In the records that follow, locate every line with "would" and extract it.

##### RECORDS FOR THIS TASK #####

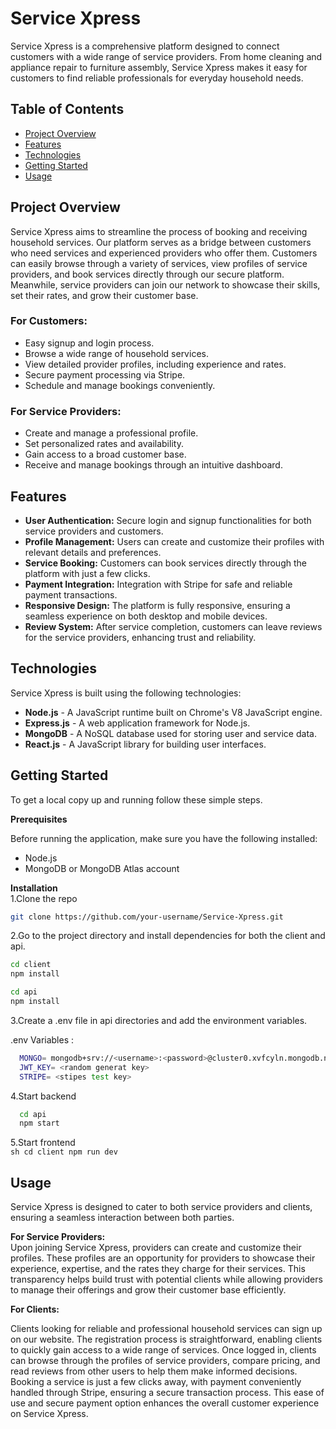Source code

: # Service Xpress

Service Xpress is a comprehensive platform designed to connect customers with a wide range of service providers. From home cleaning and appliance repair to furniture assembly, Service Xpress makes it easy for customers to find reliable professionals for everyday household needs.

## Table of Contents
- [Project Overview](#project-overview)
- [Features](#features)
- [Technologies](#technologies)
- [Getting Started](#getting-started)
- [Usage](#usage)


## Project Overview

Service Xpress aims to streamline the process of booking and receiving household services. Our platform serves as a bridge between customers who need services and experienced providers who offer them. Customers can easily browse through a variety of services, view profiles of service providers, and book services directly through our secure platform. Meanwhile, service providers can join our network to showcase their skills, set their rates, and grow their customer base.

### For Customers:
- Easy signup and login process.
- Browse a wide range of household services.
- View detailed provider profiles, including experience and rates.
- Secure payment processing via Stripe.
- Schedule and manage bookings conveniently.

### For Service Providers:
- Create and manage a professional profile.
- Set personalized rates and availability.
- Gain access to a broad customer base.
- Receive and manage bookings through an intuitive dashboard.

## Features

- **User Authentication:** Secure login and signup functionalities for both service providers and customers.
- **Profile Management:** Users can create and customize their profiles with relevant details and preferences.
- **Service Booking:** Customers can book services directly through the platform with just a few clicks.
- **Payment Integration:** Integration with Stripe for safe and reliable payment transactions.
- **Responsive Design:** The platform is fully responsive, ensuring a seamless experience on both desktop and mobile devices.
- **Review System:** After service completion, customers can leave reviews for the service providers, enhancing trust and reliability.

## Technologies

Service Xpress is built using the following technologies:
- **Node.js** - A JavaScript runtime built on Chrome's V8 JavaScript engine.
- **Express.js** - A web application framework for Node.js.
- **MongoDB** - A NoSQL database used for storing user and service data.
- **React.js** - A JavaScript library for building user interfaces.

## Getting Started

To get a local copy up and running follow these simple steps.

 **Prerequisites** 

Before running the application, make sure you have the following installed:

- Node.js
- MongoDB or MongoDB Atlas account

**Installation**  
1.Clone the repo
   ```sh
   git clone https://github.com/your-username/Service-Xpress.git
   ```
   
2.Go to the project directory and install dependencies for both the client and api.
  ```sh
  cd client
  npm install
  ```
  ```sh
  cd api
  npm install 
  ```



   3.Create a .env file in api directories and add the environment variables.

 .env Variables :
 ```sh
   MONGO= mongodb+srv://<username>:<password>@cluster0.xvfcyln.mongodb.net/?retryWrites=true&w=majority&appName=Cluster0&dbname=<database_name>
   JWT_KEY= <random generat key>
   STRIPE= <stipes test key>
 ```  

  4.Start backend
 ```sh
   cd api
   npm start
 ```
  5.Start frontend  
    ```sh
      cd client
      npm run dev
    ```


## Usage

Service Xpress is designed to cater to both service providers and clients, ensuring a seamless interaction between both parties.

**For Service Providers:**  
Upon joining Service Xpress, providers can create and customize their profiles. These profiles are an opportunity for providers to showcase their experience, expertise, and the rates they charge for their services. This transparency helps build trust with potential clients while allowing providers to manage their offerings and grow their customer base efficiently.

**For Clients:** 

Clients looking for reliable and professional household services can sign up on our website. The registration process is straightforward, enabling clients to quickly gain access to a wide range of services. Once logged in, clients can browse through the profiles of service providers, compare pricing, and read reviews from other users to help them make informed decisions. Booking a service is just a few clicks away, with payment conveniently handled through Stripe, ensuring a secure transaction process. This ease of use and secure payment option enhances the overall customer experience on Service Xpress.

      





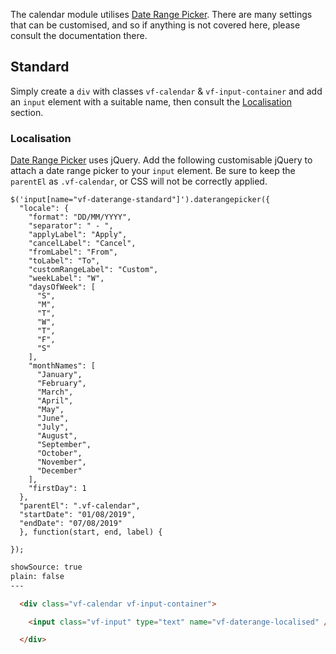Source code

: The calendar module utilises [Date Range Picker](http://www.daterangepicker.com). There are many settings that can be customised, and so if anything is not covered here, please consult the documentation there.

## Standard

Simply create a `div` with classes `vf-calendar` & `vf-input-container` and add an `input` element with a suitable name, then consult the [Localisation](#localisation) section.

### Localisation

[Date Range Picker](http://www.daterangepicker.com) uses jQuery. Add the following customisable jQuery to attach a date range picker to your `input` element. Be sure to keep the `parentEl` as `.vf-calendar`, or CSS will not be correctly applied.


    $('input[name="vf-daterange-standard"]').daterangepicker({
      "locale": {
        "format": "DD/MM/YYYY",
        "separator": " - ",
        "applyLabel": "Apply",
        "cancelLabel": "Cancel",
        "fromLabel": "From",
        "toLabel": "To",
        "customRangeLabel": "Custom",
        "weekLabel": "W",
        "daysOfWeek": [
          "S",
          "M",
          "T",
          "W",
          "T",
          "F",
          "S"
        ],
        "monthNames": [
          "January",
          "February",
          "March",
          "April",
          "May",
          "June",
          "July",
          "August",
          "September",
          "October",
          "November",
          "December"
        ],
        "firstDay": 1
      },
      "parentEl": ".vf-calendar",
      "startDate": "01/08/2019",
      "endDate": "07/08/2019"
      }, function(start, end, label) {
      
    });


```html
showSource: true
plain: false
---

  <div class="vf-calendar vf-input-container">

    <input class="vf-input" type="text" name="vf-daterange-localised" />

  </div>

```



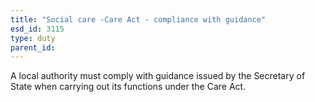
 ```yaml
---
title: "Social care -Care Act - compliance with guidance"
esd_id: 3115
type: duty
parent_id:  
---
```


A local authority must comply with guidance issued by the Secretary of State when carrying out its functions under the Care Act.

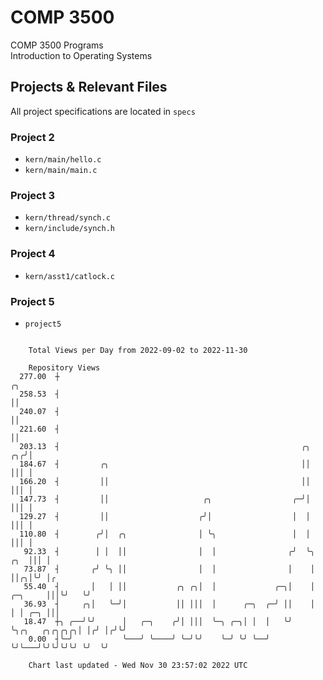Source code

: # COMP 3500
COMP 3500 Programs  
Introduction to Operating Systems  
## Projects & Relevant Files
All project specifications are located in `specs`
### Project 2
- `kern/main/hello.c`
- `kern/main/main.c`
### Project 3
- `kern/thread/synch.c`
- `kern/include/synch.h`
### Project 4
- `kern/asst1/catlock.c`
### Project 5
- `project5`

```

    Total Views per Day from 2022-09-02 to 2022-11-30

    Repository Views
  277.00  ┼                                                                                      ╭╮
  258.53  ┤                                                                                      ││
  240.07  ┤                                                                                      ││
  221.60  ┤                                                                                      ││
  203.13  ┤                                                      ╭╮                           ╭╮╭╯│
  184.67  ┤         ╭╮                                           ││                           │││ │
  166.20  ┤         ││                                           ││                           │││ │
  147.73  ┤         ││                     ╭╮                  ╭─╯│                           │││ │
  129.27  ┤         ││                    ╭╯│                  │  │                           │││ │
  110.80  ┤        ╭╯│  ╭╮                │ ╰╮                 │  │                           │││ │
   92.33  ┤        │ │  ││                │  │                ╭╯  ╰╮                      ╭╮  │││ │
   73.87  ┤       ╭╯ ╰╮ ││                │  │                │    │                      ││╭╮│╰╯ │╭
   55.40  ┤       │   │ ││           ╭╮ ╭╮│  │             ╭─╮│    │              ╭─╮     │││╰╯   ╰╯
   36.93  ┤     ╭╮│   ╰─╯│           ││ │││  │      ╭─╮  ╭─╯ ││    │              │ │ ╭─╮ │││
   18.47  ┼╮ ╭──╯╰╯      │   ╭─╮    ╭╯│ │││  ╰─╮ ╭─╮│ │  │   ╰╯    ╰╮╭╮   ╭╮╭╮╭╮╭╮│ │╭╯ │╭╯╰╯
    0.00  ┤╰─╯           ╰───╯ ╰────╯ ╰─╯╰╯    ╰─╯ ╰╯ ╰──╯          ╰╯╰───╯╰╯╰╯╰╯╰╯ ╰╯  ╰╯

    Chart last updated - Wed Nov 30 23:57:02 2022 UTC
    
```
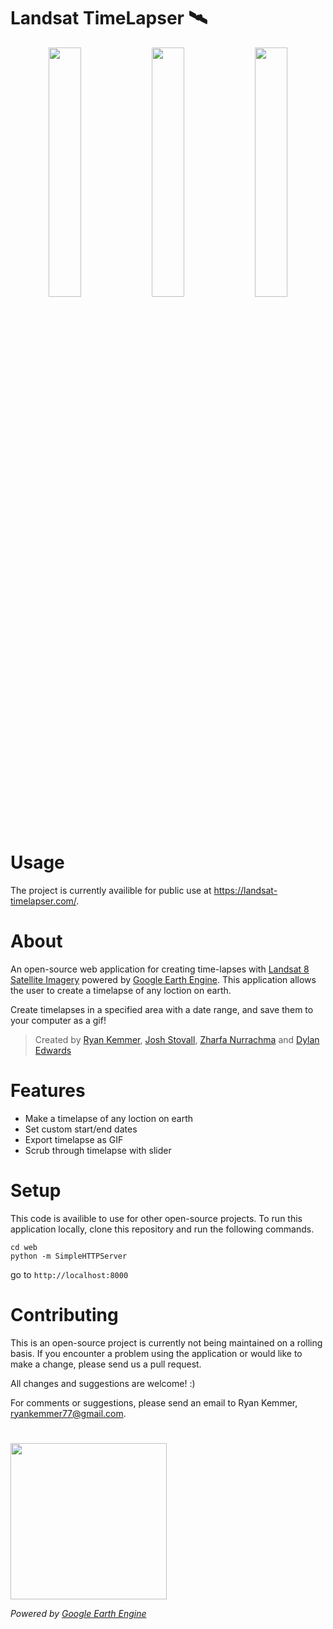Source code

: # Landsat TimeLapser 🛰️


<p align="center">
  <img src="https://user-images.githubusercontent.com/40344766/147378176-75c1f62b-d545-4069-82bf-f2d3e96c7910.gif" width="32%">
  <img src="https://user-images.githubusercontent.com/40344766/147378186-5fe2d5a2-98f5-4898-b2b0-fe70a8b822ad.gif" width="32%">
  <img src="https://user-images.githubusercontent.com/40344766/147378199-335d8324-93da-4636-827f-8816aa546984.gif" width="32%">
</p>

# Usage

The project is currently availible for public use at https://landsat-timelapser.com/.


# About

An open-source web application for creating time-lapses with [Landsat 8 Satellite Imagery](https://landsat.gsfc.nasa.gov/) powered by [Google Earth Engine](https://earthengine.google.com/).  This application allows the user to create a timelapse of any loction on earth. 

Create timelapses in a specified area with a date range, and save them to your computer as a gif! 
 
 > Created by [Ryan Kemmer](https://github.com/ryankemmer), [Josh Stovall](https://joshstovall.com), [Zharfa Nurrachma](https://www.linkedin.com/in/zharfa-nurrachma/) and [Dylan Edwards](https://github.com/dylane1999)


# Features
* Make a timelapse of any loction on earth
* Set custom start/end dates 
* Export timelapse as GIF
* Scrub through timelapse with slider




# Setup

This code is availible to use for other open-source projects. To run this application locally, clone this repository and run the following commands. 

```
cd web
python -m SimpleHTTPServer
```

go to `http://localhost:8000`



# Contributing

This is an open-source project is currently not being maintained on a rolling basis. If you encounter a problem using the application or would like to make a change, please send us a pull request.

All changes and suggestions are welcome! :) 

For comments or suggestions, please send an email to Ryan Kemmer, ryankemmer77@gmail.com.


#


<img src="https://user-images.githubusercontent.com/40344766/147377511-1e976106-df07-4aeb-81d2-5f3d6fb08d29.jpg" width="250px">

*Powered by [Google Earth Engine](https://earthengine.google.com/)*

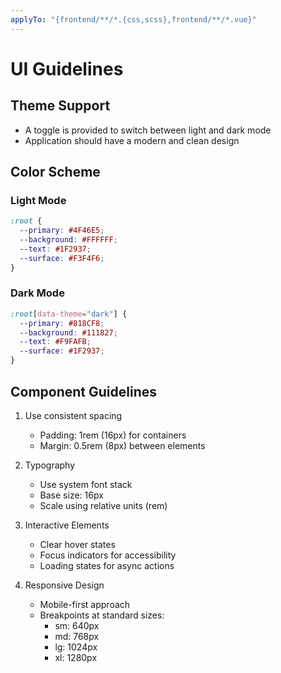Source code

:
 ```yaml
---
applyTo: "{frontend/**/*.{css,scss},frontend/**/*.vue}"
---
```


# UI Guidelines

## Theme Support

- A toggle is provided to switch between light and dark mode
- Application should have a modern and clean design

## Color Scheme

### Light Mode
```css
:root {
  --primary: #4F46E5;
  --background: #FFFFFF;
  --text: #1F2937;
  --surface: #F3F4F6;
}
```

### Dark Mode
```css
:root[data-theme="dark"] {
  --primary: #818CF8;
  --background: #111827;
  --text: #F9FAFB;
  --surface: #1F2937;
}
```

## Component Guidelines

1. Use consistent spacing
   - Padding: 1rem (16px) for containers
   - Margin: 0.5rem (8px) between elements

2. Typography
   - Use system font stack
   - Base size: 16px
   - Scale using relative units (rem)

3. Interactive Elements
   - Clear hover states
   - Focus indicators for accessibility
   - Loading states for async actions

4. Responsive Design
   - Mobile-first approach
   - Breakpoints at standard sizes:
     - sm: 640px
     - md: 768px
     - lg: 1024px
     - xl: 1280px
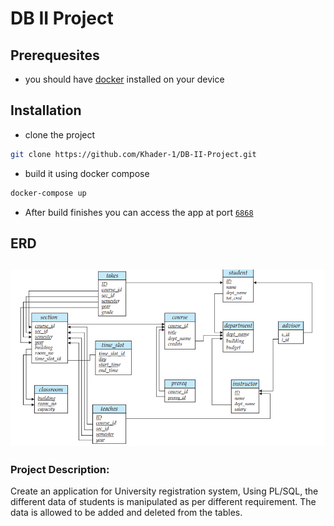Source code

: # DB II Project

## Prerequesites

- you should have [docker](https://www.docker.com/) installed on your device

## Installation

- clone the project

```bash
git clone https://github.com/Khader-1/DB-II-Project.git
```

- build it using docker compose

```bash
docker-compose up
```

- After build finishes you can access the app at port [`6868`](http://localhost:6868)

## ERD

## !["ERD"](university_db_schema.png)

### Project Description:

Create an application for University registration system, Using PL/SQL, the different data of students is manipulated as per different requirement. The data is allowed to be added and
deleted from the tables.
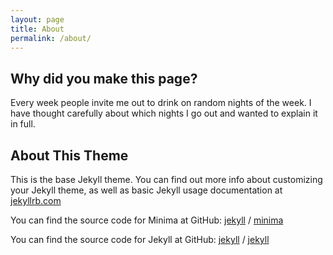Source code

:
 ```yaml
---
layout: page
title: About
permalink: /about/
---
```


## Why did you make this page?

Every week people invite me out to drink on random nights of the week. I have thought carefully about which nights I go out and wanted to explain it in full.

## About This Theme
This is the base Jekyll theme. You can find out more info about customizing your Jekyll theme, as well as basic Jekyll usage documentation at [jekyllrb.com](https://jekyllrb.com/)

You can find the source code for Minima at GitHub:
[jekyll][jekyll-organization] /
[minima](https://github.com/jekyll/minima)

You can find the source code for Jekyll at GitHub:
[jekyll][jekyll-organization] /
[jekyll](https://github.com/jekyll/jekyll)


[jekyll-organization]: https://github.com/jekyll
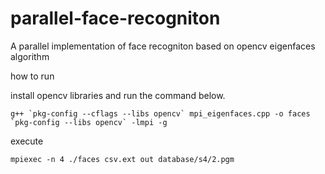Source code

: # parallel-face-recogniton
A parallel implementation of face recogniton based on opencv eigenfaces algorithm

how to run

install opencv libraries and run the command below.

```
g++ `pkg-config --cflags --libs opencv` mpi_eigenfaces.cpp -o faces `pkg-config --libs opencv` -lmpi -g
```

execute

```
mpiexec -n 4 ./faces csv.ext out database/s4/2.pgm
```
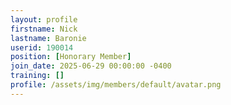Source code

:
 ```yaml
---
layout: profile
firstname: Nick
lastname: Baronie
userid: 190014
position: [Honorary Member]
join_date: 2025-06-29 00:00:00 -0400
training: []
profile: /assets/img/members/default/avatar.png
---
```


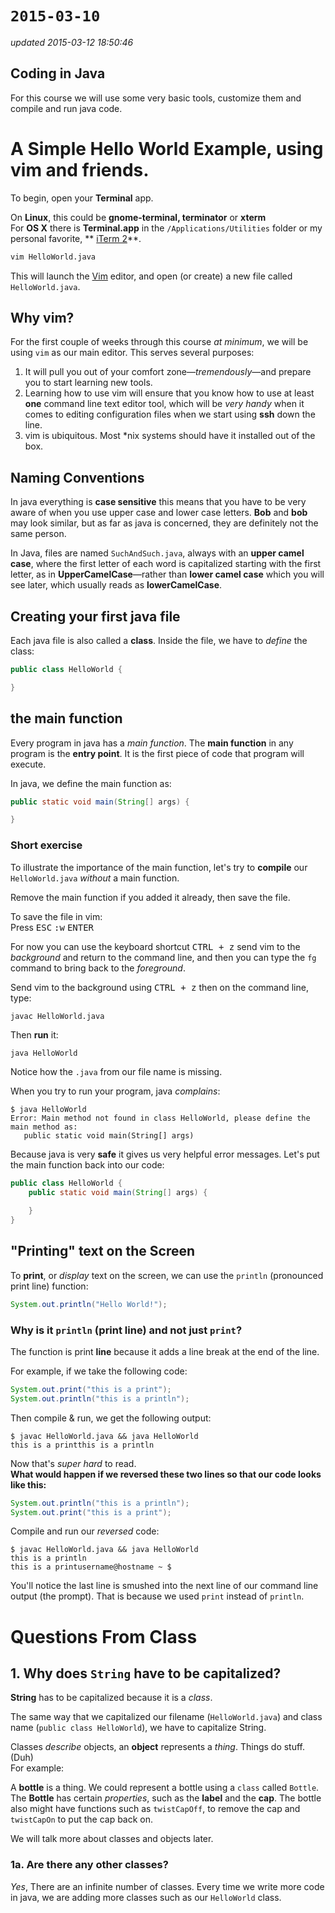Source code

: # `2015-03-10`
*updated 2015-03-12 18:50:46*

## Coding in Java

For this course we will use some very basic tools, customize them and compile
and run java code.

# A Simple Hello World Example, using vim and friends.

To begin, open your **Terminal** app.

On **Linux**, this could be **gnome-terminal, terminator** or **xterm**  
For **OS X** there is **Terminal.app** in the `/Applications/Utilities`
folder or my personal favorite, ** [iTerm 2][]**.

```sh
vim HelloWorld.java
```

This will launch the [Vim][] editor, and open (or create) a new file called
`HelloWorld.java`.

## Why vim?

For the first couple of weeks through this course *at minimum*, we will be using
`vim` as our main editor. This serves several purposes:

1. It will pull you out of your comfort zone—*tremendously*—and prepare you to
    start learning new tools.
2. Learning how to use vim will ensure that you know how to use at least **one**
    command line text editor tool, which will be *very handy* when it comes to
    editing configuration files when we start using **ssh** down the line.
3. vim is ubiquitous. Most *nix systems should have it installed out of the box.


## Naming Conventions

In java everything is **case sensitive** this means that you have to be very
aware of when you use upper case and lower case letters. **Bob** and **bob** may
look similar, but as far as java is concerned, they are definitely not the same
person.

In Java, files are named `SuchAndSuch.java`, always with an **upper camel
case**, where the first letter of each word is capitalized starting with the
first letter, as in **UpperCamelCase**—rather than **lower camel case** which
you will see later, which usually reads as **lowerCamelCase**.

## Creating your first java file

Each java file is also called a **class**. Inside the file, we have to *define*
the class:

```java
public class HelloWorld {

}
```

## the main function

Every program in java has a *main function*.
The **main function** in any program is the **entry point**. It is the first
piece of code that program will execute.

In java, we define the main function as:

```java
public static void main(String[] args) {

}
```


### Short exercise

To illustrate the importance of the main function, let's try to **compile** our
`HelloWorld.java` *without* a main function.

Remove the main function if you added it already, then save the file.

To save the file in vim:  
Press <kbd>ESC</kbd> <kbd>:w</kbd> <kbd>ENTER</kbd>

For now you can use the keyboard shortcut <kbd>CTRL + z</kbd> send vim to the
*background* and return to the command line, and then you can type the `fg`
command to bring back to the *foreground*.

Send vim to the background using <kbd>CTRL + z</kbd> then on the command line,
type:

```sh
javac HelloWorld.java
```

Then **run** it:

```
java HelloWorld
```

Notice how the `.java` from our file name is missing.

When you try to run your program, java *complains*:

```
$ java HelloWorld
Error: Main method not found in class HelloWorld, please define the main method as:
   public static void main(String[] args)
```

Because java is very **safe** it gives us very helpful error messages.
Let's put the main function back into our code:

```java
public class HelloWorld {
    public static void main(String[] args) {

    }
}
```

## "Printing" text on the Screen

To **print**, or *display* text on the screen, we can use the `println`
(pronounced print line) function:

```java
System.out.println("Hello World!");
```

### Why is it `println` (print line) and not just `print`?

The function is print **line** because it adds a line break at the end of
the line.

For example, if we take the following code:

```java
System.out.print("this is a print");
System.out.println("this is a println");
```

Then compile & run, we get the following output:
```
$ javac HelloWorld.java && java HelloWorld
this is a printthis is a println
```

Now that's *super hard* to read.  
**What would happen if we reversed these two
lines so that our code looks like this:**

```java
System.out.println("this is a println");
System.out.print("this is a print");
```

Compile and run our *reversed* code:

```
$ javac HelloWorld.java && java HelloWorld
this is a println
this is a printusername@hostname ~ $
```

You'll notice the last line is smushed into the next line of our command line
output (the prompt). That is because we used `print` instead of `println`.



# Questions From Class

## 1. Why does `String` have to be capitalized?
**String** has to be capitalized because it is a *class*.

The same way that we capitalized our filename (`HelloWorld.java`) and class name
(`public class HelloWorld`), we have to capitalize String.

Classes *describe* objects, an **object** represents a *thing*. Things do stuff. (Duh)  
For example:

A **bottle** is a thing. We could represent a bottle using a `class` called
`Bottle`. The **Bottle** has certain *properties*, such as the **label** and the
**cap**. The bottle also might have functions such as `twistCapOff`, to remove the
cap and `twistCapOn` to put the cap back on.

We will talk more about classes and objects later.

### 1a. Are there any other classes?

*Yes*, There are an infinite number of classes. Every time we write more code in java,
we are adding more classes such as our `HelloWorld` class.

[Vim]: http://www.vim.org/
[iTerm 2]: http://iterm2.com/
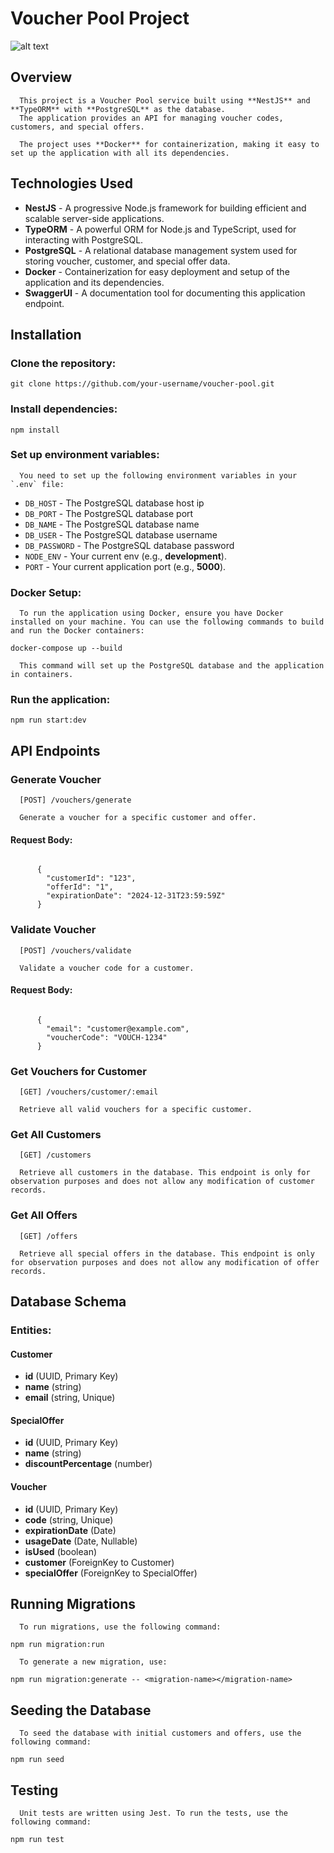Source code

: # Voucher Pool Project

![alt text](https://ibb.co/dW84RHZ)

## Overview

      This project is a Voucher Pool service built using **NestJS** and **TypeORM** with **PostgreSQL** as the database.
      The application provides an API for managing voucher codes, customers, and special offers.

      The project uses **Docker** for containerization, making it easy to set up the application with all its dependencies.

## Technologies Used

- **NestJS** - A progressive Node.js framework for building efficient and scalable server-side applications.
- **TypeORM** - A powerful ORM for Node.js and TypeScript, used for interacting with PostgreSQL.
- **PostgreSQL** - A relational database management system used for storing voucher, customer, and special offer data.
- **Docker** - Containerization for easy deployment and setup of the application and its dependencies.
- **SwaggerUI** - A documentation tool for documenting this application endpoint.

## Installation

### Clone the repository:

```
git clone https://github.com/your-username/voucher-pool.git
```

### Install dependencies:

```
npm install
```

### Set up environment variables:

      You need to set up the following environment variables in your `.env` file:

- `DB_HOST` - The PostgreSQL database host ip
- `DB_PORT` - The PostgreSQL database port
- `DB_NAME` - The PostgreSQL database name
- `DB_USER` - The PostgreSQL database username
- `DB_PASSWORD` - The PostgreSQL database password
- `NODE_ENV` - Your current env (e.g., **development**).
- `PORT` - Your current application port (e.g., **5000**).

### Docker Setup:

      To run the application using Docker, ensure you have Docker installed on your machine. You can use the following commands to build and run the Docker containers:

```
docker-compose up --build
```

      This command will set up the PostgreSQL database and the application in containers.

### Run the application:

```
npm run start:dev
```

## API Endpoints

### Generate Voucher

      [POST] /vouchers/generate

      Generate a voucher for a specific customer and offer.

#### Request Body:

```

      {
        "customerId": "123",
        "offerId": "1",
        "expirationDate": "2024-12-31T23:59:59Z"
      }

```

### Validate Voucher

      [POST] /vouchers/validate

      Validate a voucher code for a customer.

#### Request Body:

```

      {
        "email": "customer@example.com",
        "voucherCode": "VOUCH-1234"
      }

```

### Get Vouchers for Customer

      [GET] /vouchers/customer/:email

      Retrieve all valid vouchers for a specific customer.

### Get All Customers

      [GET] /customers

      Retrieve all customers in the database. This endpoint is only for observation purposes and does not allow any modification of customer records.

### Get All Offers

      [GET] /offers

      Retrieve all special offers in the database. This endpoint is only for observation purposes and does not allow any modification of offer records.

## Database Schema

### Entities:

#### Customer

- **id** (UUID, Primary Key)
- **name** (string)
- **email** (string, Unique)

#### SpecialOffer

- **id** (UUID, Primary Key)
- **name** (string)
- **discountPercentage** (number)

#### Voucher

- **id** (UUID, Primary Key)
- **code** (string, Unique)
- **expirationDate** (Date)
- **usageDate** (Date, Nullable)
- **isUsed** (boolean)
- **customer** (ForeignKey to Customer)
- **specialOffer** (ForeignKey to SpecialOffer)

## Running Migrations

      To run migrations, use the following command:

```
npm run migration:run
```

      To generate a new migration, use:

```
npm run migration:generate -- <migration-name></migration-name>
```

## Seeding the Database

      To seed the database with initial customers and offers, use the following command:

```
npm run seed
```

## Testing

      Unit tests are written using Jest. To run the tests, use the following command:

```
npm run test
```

#####

▶ **SOLUTION TO THE EXERCISE**:
This is an open-source project is currently not being maintained on a rolling basis. If you encounter a problem using the application or would like to make a change, please send us a pull request.
**What would happen if we reversed these two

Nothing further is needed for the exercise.